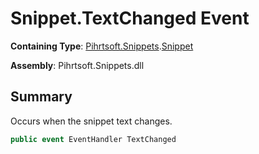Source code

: # Snippet\.TextChanged Event

**Containing Type**: [Pihrtsoft.Snippets](../../README.md)\.[Snippet](../README.md)

**Assembly**: Pihrtsoft\.Snippets\.dll

## Summary

Occurs when the snippet text changes\.

```csharp
public event EventHandler TextChanged
```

━━━━━━━━

Beginning at the line containing "# Snippet\.TextChanged Event", repeat each line exactly through the last line of the entries, and include no other lines.

▸ **ANSWER TO THIS TASK**
: # Snippet\.TextChanged Event

**Containing Type**: [Pihrtsoft.Snippets](../../README.md)\.[Snippet](../README.md)

**Assembly**: Pihrtsoft\.Snippets\.dll

## Summary

Occurs when the snippet text changes\.

```csharp
public event EventHandler TextChanged
```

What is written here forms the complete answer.